Bu gruba giren çocukların anne babalarına tavsiyemiz, çocuğumuz ya da gencimiz bir süre dinlenip eğlendikten sonra muhakkak yaşına göre bir işte çalışmalıdır. Evden uzaklaşarak anne babanın şefkat kanatları altından çıkarak bir işin ucundan tutmalıdır. Elde ettikleri kazanımların kıymetini sadece ve sadece alanda, dışarıda, caddede, sokakta, kaldırımda, esnafın yanında, tarlada, dağda taşta ovada çalışmak öğretecektir. Bu kazanımı evde ve okulda asla öğrenemez. Öğütle de öğrenemez, sadece gerçek hayattan yavaş yavaş toplar geleceğine dair birikimleri, tecrübeleri. Anne babalar gerçekten çocuklarını çok seviyor ve düşünüyorsa gerçek hayatla geç olmadan tanıştırmalı, içinde bir süre kalmasına izin vermeli, şartları oluşturmalıdır.

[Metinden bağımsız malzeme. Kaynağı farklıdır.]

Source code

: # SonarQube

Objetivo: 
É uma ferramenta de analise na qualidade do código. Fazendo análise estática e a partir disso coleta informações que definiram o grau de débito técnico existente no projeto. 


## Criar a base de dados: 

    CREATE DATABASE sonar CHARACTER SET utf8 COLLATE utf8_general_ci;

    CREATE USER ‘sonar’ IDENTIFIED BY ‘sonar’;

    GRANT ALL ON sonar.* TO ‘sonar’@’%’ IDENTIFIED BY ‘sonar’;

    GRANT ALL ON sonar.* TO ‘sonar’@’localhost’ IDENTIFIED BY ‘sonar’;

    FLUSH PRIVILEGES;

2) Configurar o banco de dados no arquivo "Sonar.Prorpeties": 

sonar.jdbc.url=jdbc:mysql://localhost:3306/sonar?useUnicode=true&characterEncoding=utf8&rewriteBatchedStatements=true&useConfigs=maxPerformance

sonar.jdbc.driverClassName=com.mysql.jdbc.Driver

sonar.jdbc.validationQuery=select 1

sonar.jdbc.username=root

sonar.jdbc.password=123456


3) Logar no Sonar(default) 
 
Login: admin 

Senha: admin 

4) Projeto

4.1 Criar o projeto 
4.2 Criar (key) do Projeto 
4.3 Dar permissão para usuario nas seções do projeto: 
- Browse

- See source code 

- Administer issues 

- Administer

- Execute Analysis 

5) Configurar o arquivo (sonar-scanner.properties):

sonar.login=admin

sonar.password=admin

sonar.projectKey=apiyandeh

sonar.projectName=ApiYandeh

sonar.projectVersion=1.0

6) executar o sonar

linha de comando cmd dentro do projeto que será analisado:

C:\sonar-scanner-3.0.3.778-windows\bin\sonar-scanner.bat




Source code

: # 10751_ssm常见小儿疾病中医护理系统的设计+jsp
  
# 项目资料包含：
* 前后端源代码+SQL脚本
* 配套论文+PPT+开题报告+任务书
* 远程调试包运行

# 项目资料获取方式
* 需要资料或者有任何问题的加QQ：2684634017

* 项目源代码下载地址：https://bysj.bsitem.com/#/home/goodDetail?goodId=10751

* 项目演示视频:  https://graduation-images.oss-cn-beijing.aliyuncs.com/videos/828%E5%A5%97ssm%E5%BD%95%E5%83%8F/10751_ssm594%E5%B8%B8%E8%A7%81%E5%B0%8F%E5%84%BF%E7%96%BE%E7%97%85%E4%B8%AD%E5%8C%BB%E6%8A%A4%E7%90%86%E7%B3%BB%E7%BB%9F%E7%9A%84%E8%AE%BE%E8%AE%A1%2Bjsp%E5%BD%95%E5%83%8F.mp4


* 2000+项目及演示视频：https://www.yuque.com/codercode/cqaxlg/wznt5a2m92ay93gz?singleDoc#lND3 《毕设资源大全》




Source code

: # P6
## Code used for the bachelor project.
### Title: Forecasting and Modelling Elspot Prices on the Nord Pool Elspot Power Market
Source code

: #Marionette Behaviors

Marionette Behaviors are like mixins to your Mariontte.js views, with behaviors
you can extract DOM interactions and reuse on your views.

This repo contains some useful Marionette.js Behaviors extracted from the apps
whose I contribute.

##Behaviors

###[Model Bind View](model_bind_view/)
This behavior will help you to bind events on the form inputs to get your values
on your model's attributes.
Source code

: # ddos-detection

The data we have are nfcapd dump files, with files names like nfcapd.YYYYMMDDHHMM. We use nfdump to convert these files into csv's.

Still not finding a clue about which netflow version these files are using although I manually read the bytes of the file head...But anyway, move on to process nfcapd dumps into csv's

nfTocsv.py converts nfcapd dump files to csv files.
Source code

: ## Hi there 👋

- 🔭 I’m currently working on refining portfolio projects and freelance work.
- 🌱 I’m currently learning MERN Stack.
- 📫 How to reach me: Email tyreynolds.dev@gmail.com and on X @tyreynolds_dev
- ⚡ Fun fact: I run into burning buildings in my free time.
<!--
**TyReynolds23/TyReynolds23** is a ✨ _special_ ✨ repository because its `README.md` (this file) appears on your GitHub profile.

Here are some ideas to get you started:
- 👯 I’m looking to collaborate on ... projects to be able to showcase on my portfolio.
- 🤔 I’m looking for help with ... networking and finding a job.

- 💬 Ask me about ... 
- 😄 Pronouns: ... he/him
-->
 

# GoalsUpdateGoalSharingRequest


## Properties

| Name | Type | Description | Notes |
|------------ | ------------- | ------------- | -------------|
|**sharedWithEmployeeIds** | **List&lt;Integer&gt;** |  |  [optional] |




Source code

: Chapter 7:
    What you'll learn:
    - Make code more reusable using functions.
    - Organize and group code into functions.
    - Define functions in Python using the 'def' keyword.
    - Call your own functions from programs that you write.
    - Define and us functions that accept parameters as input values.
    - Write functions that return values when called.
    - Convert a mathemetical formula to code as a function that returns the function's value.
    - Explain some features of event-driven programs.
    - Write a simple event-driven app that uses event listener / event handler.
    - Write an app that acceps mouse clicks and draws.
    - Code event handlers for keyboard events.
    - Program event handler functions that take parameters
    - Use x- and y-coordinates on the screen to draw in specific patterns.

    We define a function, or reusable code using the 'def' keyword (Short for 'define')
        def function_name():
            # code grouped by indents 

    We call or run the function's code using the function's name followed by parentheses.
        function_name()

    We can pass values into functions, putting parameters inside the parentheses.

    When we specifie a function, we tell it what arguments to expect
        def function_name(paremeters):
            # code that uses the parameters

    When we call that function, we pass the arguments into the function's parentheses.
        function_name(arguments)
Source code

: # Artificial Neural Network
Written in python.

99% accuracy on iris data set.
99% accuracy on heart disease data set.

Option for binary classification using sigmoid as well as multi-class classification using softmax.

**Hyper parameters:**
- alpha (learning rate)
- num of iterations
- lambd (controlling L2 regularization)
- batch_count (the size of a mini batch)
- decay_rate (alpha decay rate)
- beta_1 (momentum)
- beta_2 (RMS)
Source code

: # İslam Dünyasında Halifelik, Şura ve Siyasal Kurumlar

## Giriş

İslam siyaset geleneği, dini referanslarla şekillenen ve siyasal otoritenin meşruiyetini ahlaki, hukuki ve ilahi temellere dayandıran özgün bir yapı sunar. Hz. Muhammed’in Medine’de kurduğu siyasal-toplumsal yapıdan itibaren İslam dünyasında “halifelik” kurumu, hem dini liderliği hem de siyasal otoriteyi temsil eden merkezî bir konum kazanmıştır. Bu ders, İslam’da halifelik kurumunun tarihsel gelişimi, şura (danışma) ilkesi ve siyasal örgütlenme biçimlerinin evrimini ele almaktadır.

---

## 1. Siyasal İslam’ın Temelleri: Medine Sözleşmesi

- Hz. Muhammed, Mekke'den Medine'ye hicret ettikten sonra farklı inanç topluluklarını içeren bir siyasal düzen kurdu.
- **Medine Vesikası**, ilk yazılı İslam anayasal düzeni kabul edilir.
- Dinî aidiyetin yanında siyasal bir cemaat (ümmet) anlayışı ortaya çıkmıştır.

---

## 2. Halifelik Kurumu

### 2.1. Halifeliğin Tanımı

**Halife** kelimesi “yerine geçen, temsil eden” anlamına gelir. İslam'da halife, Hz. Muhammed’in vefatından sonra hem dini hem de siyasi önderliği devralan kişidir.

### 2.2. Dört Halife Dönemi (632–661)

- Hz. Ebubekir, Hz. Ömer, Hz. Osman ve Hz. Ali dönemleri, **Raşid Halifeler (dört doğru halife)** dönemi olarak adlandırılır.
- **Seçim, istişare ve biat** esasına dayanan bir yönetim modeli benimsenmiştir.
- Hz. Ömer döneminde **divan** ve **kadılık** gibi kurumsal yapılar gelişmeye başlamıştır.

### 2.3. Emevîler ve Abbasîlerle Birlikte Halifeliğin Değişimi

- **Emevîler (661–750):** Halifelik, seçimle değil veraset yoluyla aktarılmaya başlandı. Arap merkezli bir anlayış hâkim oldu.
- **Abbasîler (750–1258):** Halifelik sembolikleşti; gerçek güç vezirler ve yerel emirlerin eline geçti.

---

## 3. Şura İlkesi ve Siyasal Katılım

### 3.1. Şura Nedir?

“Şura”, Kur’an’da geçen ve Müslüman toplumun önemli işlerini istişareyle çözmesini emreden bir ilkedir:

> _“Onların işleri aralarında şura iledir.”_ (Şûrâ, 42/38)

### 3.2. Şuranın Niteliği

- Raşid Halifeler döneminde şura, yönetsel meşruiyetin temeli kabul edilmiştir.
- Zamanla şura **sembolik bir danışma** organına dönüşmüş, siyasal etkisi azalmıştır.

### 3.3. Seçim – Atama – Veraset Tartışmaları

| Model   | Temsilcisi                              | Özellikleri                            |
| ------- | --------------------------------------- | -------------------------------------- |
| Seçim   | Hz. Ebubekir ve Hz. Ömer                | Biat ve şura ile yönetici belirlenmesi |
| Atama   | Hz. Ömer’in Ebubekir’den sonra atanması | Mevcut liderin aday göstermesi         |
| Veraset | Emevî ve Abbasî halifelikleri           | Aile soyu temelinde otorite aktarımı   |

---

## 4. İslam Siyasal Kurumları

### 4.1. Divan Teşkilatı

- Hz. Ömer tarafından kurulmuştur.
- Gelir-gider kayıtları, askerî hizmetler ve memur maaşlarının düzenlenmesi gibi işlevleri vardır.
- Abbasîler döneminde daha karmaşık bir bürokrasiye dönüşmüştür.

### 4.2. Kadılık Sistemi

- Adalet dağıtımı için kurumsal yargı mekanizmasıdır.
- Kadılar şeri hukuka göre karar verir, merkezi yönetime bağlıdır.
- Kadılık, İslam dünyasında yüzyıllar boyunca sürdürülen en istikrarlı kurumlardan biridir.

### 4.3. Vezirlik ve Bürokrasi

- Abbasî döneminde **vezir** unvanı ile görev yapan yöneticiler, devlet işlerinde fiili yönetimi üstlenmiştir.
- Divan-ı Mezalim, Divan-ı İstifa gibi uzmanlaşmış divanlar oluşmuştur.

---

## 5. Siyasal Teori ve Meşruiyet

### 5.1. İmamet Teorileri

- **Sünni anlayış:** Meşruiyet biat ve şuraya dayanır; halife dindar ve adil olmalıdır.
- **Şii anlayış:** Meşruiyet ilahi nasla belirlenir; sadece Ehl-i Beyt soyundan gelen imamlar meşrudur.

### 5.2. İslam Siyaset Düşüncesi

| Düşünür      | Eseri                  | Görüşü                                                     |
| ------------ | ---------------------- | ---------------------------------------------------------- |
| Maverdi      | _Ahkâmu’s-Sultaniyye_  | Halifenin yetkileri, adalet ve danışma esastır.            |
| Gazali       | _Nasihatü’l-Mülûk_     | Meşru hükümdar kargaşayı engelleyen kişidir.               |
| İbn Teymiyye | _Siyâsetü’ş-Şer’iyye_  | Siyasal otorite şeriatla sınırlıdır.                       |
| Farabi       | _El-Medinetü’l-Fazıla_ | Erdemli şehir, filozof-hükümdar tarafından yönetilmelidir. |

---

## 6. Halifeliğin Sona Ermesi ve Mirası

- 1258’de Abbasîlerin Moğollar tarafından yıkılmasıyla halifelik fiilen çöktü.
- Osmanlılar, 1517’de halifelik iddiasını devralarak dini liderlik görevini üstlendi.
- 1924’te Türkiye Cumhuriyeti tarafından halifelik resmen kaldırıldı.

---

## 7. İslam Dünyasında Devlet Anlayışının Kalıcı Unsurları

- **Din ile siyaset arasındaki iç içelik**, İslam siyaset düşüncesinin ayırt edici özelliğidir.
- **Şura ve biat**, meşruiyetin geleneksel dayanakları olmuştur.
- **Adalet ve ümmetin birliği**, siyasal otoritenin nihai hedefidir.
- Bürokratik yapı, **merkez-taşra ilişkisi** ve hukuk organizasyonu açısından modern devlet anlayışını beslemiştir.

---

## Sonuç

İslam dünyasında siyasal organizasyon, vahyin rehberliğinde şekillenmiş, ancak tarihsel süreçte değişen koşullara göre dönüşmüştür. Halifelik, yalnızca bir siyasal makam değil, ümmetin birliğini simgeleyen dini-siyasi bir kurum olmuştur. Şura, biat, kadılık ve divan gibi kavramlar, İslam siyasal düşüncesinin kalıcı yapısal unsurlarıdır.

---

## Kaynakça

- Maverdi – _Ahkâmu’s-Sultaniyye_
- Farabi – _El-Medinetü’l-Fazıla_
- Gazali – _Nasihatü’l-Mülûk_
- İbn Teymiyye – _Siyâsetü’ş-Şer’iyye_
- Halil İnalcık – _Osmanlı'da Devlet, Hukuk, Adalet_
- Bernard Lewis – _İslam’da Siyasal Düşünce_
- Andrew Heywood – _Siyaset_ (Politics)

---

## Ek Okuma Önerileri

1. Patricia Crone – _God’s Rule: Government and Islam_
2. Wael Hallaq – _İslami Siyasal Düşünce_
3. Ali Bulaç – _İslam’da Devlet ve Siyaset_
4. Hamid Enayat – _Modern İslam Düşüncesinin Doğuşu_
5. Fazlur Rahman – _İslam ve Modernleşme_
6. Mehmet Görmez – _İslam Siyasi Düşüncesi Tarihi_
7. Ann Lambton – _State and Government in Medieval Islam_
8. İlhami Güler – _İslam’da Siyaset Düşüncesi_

Yoksa çocuklar olmayan bir dünyada yaşayacak ve belirli yaştan sonra bedel ödeme ihtimalleri fazlalaşacaktır.
İkinci gruba giren çocuğum hobi elde etsin, kursa gitsin diyen anne babaların çocukları da ne yazık ki elde ettikleri kazanımın farkında olmuyor. Bu gruba giren ailelerin çocukları birinci gruba göre artıları çok olmalarına rağmen hakkıyla gerçek hayatla buluşamadıkları için gelecek yıllarda sıkıntı yaşayabiliyorlar. Her şeyi hazır elde ettikleri için empati yetenekleri gelişmiyor. Anne babalarının, öğretmenlerinin bin bir emekle ortaya koyduğu çalışmaların farkında olmuyorlar. Bu gruba giren çocuklar, gençler de kendilerini ve kendilerine hizmet edenleri çok seviyorlar. Daha aktif bir zihne, el becerileri yönüyle daha iyi bir konuma sahip olmalarına rağmen herhangi bir işte uzun süre zaman geçirmedikleri için gerçek hayattan kopuk yetişiyorlar.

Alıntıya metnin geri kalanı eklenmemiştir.